What the exercise asks> Print all entries below exactly as they appear.

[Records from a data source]
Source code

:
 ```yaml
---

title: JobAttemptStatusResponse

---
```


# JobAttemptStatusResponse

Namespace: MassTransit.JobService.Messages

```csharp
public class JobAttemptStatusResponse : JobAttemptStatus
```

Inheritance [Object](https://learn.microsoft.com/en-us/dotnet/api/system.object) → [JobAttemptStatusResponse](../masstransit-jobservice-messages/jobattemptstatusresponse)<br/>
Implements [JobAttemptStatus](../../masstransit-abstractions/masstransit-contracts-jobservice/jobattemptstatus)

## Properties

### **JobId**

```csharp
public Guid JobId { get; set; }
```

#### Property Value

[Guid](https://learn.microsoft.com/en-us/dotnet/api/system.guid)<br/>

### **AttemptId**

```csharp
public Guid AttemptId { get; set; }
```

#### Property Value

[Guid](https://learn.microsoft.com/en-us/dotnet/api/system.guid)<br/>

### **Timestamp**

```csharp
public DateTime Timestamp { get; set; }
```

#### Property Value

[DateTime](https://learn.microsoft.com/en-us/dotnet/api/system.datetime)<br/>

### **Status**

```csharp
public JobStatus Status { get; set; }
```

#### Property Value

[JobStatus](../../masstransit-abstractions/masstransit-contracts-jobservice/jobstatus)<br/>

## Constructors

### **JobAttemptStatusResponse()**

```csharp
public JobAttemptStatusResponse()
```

Finished task>
Source code

:
 ```yaml
---

title: JobAttemptStatusResponse

---
```


# JobAttemptStatusResponse

Namespace: MassTransit.JobService.Messages

```csharp
public class JobAttemptStatusResponse : JobAttemptStatus
```

Inheritance [Object](https://learn.microsoft.com/en-us/dotnet/api/system.object) → [JobAttemptStatusResponse](../masstransit-jobservice-messages/jobattemptstatusresponse)<br/>
Implements [JobAttemptStatus](../../masstransit-abstractions/masstransit-contracts-jobservice/jobattemptstatus)

## Properties

### **JobId**

```csharp
public Guid JobId { get; set; }
```

#### Property Value

[Guid](https://learn.microsoft.com/en-us/dotnet/api/system.guid)<br/>

### **AttemptId**

```csharp
public Guid AttemptId { get; set; }
```

#### Property Value

[Guid](https://learn.microsoft.com/en-us/dotnet/api/system.guid)<br/>

### **Timestamp**

```csharp
public DateTime Timestamp { get; set; }
```

#### Property Value

[DateTime](https://learn.microsoft.com/en-us/dotnet/api/system.datetime)<br/>

### **Status**

```csharp
public JobStatus Status { get; set; }
```

#### Property Value

[JobStatus](../../masstransit-abstractions/masstransit-contracts-jobservice/jobstatus)<br/>

## Constructors

### **JobAttemptStatusResponse()**

```csharp
public JobAttemptStatusResponse()
```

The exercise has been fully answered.